*Task objective:*
Every line below that holds the string "запустите" must be copied.
--- Source data Enclosed Below ---
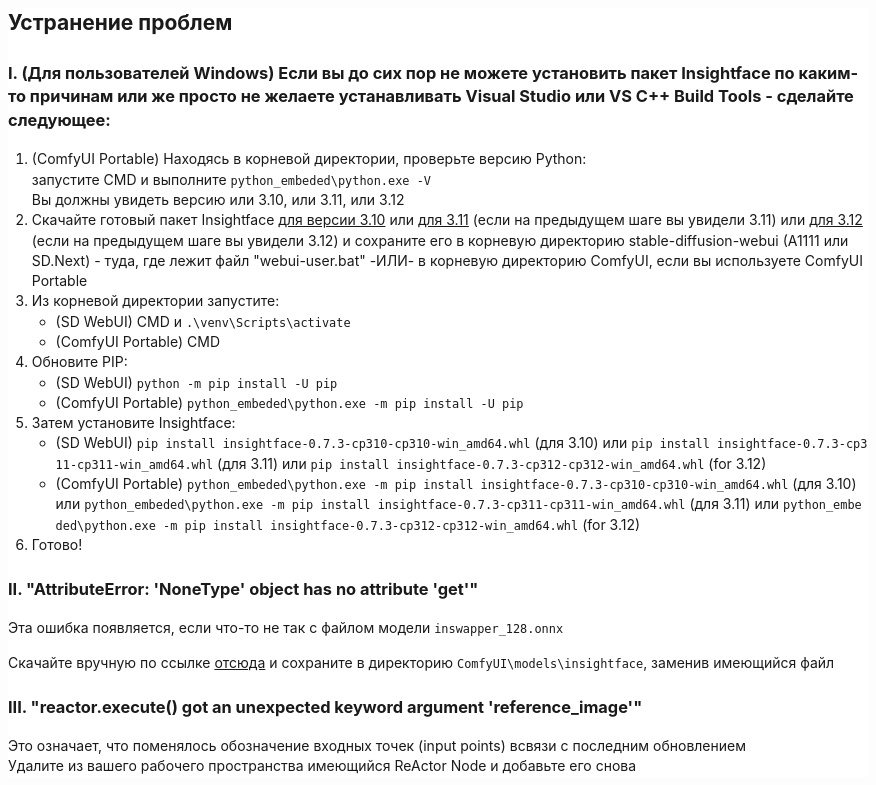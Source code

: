 <a name="troubleshooting">

## Устранение проблем

<a name="insightfacebuild">

### **I. (Для пользователей Windows) Если вы до сих пор не можете установить пакет Insightface по каким-то причинам или же просто не желаете устанавливать Visual Studio или VS C++ Build Tools - сделайте следующее:**

1. (ComfyUI Portable) Находясь в корневой директории, проверьте версию Python:<br>запустите CMD и выполните `python_embeded\python.exe -V`<br>Вы должны увидеть версию или 3.10, или 3.11, или 3.12
2. Скачайте готовый пакет Insightface [для версии 3.10](https://github.com/Gourieff/sd-webui-reactor/raw/main/example/insightface-0.7.3-cp310-cp310-win_amd64.whl) или [для 3.11](https://github.com/Gourieff/Assets/raw/main/Insightface/insightface-0.7.3-cp311-cp311-win_amd64.whl) (если на предыдущем шаге вы увидели 3.11) или [для 3.12](https://github.com/Gourieff/Assets/raw/main/Insightface/insightface-0.7.3-cp312-cp312-win_amd64.whl) (если на предыдущем шаге вы увидели 3.12) и сохраните его в корневую директорию stable-diffusion-webui (A1111 или SD.Next) - туда, где лежит файл "webui-user.bat" -ИЛИ- в корневую директорию ComfyUI, если вы используете ComfyUI Portable
3. Из корневой директории запустите:
   - (SD WebUI) CMD и `.\venv\Scripts\activate`
   - (ComfyUI Portable) CMD
4. Обновите PIP:
   - (SD WebUI) `python -m pip install -U pip`
   - (ComfyUI Portable) `python_embeded\python.exe -m pip install -U pip`
5. Затем установите Insightface:
   - (SD WebUI) `pip install insightface-0.7.3-cp310-cp310-win_amd64.whl` (для 3.10) или `pip install insightface-0.7.3-cp311-cp311-win_amd64.whl` (для 3.11) или `pip install insightface-0.7.3-cp312-cp312-win_amd64.whl` (for 3.12)
   - (ComfyUI Portable) `python_embeded\python.exe -m pip install insightface-0.7.3-cp310-cp310-win_amd64.whl` (для 3.10) или `python_embeded\python.exe -m pip install insightface-0.7.3-cp311-cp311-win_amd64.whl` (для 3.11) или `python_embeded\python.exe -m pip install insightface-0.7.3-cp312-cp312-win_amd64.whl` (for 3.12)
6. Готово!

### **II. "AttributeError: 'NoneType' object has no attribute 'get'"**

Эта ошибка появляется, если что-то не так с файлом модели `inswapper_128.onnx`

Скачайте вручную по ссылке [отсюда](https://github.com/facefusion/facefusion-assets/releases/download/models/inswapper_128.onnx)
и сохраните в директорию `ComfyUI\models\insightface`, заменив имеющийся файл

### **III. "reactor.execute() got an unexpected keyword argument 'reference_image'"**

Это означает, что поменялось обозначение входных точек (input points) всвязи с последним обновлением<br>
Удалите из вашего рабочего пространства имеющийся ReActor Node и добавьте его снова
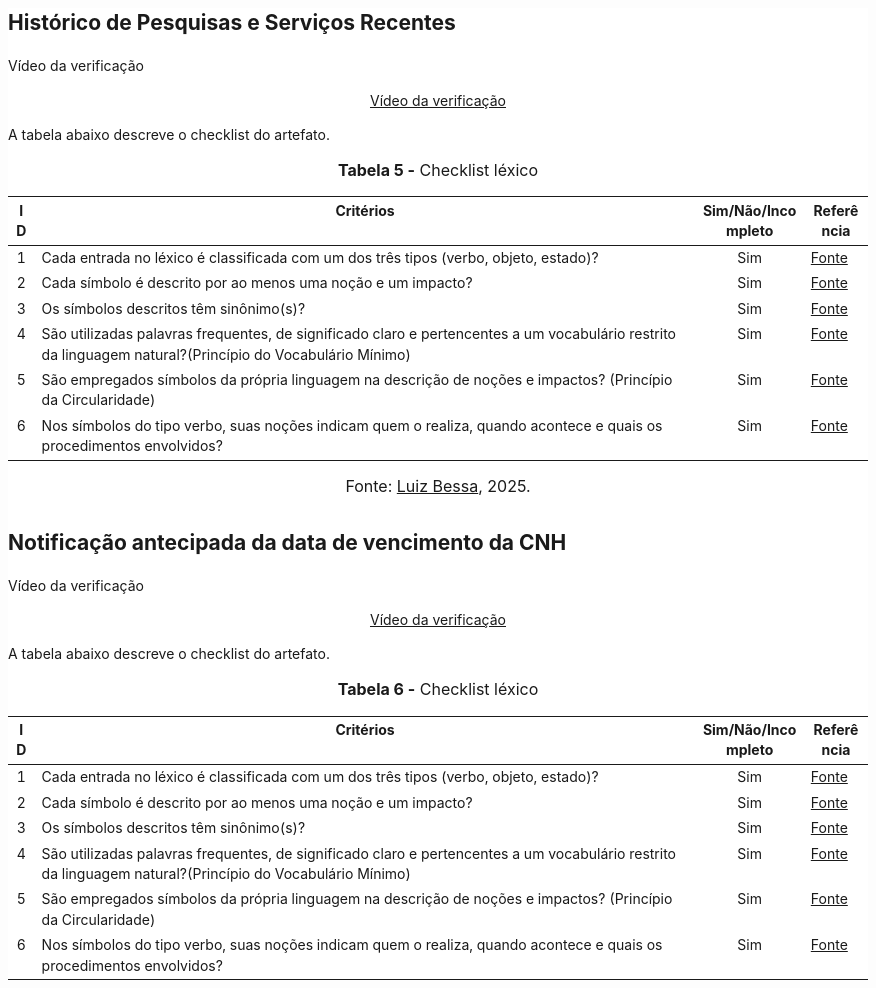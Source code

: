 ## Histórico de Pesquisas e Serviços Recentes

Vídeo da verificação

<p style="text-align: center"><iframe width="560" height="315" src="https://youtube.com/embed/zMH1WpmBQeM?si=kRfvIEJZ_JB3Kk0b" title="YouTube video player" frameborder="0" allow="accelerometer; autoplay; clipboard-write; encrypted-media; gyroscope; picture-in-picture; web-share" referrerpolicy="strict-origin-when-cross-origin" allowfullscreen></iframe></p>
 <p style="text-align: center"><a href="https://youtu.be/zMH1WpmBQeM?si=kRfvIEJZ_JB3Kk0b" target="blanket">Vídeo da verificação </a></p>

A tabela abaixo descreve o checklist do artefato.

<font size="3"><p style="text-align: center">**Tabela 5 -** Checklist léxico  </p></font>

| ID | Critérios | Sim/Não/Incompleto | Referência |
| :-: | --- | :---: | --- |
|1|Cada entrada no léxico é classificada com um dos três tipos (verbo, objeto, estado)?|Sim|[Fonte](https://drive.google.com/file/d/11AVxfXnR8oERTX-ufXb3GZb8wC6amZLT/view?usp=sharing)|
|2|Cada símbolo é descrito por ao menos uma noção e um impacto?|Sim|[Fonte](https://drive.google.com/file/d/11AVxfXnR8oERTX-ufXb3GZb8wC6amZLT/view?usp=sharing)|
|3|Os símbolos descritos têm sinônimo(s)?|Sim|[Fonte](https://drive.google.com/file/d/11AVxfXnR8oERTX-ufXb3GZb8wC6amZLT/view?usp=sharing)|
|4|São utilizadas palavras frequentes, de significado claro e pertencentes a um vocabulário restrito da linguagem natural?(Princípio do Vocabulário Mínimo)|Sim|[Fonte](https://drive.google.com/file/d/11AVxfXnR8oERTX-ufXb3GZb8wC6amZLT/view?usp=sharing)|
|5|São empregados símbolos da própria linguagem na descrição de noções e impactos? (Princípio da Circularidade)|Sim|[Fonte](https://drive.google.com/file/d/11AVxfXnR8oERTX-ufXb3GZb8wC6amZLT/view?usp=sharing)|
|6|Nos símbolos do tipo verbo, suas noções indicam quem o realiza, quando acontece e quais os procedimentos envolvidos?|Sim|[Fonte](https://drive.google.com/file/d/11AVxfXnR8oERTX-ufXb3GZb8wC6amZLT/view?usp=sharing)|

<font size="3"><p style="text-align: center">Fonte: [Luiz Bessa](https://github.com/lfelipebessa), 2025.</p></font>

## Notificação antecipada da data de vencimento da CNH

Vídeo da verificação

<p style="text-align: center">
<iframe width="560" height="315" src="https://youtube.com/embed/zMH1WpmBQeM?si=kRfvIEJZ_JB3Kk0b" title="YouTube video player" frameborder="0" allow="accelerometer; autoplay; clipboard-write; encrypted-media; gyroscope; picture-in-picture; web-share" referrerpolicy="strict-origin-when-cross-origin" allowfullscreen></iframe>
</p>
<p style="text-align: center"><a href="https://youtu.be/zMH1WpmBQeM" target="blanket">Vídeo da verificação</a></p>

A tabela abaixo descreve o checklist do artefato.

<font size="3"><p style="text-align: center">**Tabela 6 -** Checklist léxico  </p></font>

| ID | Critérios | Sim/Não/Incompleto | Referência |
| :-: | --- | :---: | --- |
|1|Cada entrada no léxico é classificada com um dos três tipos (verbo, objeto, estado)?|Sim|[Fonte](https://drive.google.com/file/d/11AVxfXnR8oERTX-ufXb3GZb8wC6amZLT/view?usp=sharing)|
|2|Cada símbolo é descrito por ao menos uma noção e um impacto?|Sim|[Fonte](https://drive.google.com/file/d/11AVxfXnR8oERTX-ufXb3GZb8wC6amZLT/view?usp=sharing)|
|3|Os símbolos descritos têm sinônimo(s)?|Sim|[Fonte](https://drive.google.com/file/d/11AVxfXnR8oERTX-ufXb3GZb8wC6amZLT/view?usp=sharing)|
|4|São utilizadas palavras frequentes, de significado claro e pertencentes a um vocabulário restrito da linguagem natural?(Princípio do Vocabulário Mínimo)|Sim|[Fonte](https://drive.google.com/file/d/11AVxfXnR8oERTX-ufXb3GZb8wC6amZLT/view?usp=sharing)|
|5|São empregados símbolos da própria linguagem na descrição de noções e impactos? (Princípio da Circularidade)|Sim|[Fonte](https://drive.google.com/file/d/11AVxfXnR8oERTX-ufXb3GZb8wC6amZLT/view?usp=sharing)|
|6|Nos símbolos do tipo verbo, suas noções indicam quem o realiza, quando acontece e quais os procedimentos envolvidos?|Sim|[Fonte](https://drive.google.com/file/d/11AVxfXnR8oERTX-ufXb3GZb8wC6amZLT/view?usp=sharing)|
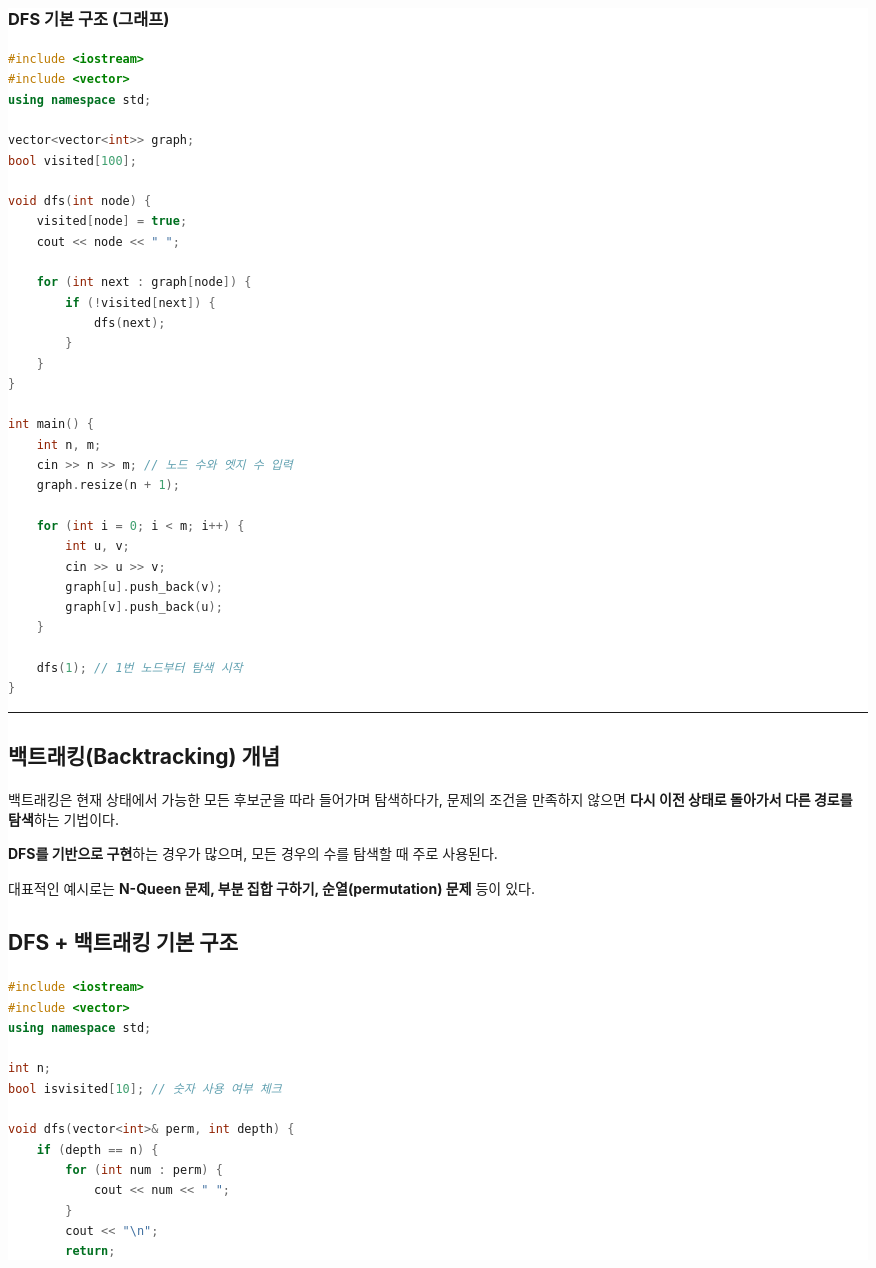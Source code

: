 ### DFS 기본 구조 (그래프)

```cpp
#include <iostream>
#include <vector>
using namespace std;

vector<vector<int>> graph;
bool visited[100];

void dfs(int node) {
    visited[node] = true;
    cout << node << " ";

    for (int next : graph[node]) {
        if (!visited[next]) {
            dfs(next);
        }
    }
}

int main() {
    int n, m;
    cin >> n >> m; // 노드 수와 엣지 수 입력
    graph.resize(n + 1);

    for (int i = 0; i < m; i++) {
        int u, v;
        cin >> u >> v;
        graph[u].push_back(v);
        graph[v].push_back(u);
    }

    dfs(1); // 1번 노드부터 탐색 시작
}
```
--- 

## 백트래킹(Backtracking) 개념

백트래킹은 현재 상태에서 가능한 모든 후보군을 따라 들어가며 탐색하다가,
문제의 조건을 만족하지 않으면 **다시 이전 상태로 돌아가서 다른 경로를 탐색**하는 기법이다.

**DFS를 기반으로 구현**하는 경우가 많으며, 모든 경우의 수를 탐색할 때 주로 사용된다.

대표적인 예시로는 **N-Queen 문제, 부분 집합 구하기, 순열(permutation) 문제** 등이 있다.

## DFS + 백트래킹 기본 구조

```cpp
#include <iostream>
#include <vector>
using namespace std;

int n;
bool isvisited[10]; // 숫자 사용 여부 체크

void dfs(vector<int>& perm, int depth) {
    if (depth == n) {
        for (int num : perm) {
            cout << num << " ";
        }
        cout << "\n";
        return;
```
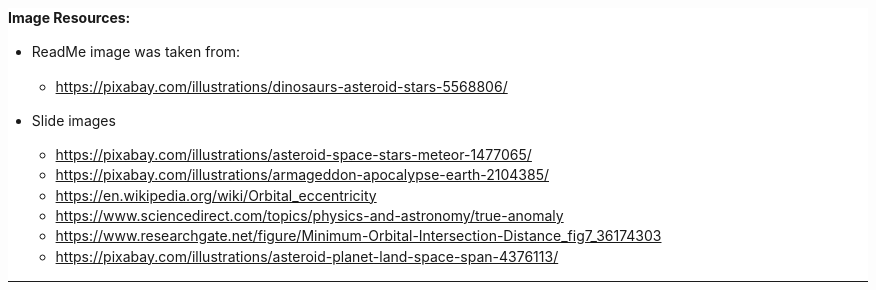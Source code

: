 **Image Resources:**
- ReadMe image was taken from:
  - https://pixabay.com/illustrations/dinosaurs-asteroid-stars-5568806/
    
- Slide images
  -   https://pixabay.com/illustrations/asteroid-space-stars-meteor-1477065/
  -   https://pixabay.com/illustrations/armageddon-apocalypse-earth-2104385/
  -   https://en.wikipedia.org/wiki/Orbital_eccentricity
  -   https://www.sciencedirect.com/topics/physics-and-astronomy/true-anomaly
  -   https://www.researchgate.net/figure/Minimum-Orbital-Intersection-Distance_fig7_36174303
  -   https://pixabay.com/illustrations/asteroid-planet-land-space-span-4376113/

-----------------------------------------------------------------------------------------------------------------------------------------------------------------------------------------------------------------------------------------------------

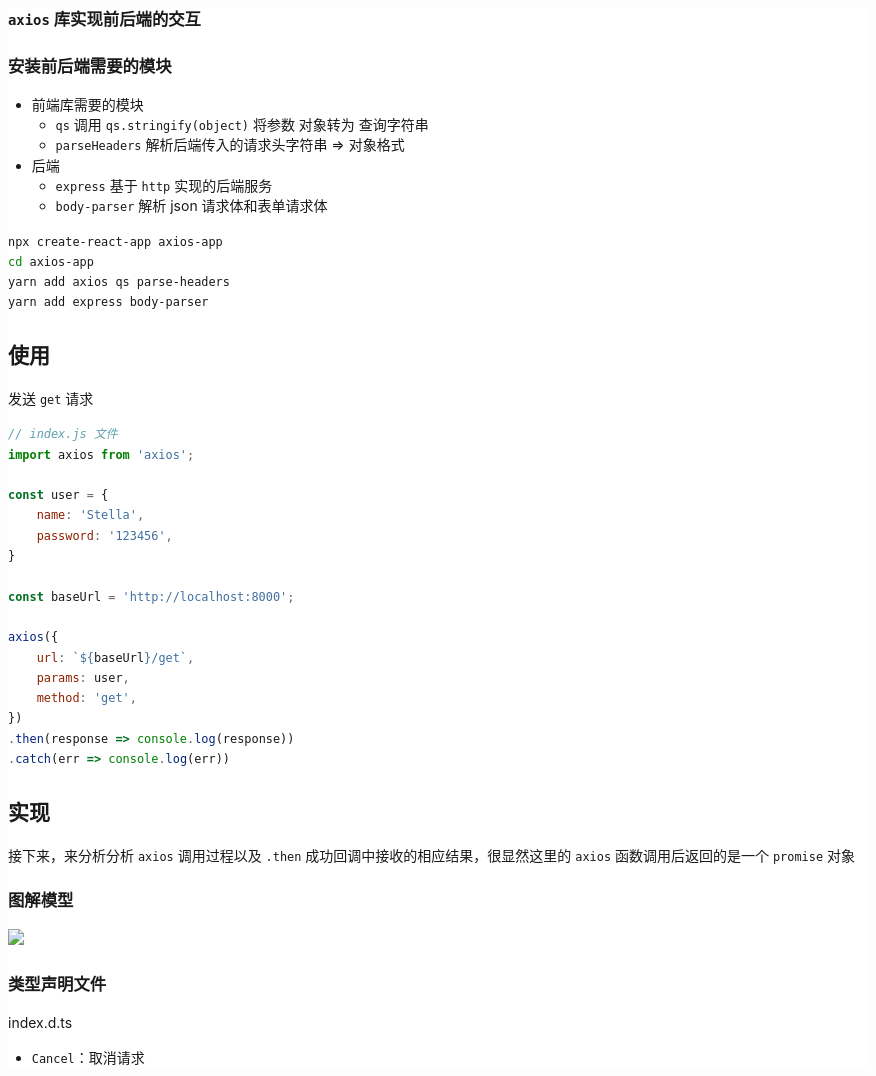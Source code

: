 ### `axios` 库实现前后端的交互

### 安装前后端需要的模块
- 前端库需要的模块
    - `qs` 调用 `qs.stringify(object)` 将参数 对象转为 查询字符串
    - `parseHeaders` 解析后端传入的请求头字符串 => 对象格式
- 后端
    - `express` 基于 `http` 实现的后端服务
    - `body-parser` 解析 json 请求体和表单请求体

```bash
npx create-react-app axios-app
cd axios-app
yarn add axios qs parse-headers
yarn add express body-parser
```

## 使用 

发送 `get` 请求

```js
// index.js 文件
import axios from 'axios';

const user = {
    name: 'Stella',
    password: '123456',
}

const baseUrl = 'http://localhost:8000';

axios({
    url: `${baseUrl}/get`,
    params: user,
    method: 'get',
})
.then(response => console.log(response))
.catch(err => console.log(err))
```

## 实现

接下来，来分析分析 `axios` 调用过程以及 `.then` 成功回调中接收的相应结果，很显然这里的 `axios` 函数调用后返回的是一个 `promise` 对象
### 图解模型
<img src="https://user-gold-cdn.xitu.io/2020/2/26/170811c60974b9bb?w=1329&h=483&f=png&s=20239" >

### 类型声明文件

index.d.ts
- `Cancel`：取消请求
--- End of Enclosed Source data ---
*Exercise response:*
1. (ComfyUI Portable) Находясь в корневой директории, проверьте версию Python:<br>запустите CMD и выполните `python_embeded\python.exe -V`<br>Вы должны увидеть версию или 3.10, или 3.11, или 3.12
3. Из корневой директории запустите:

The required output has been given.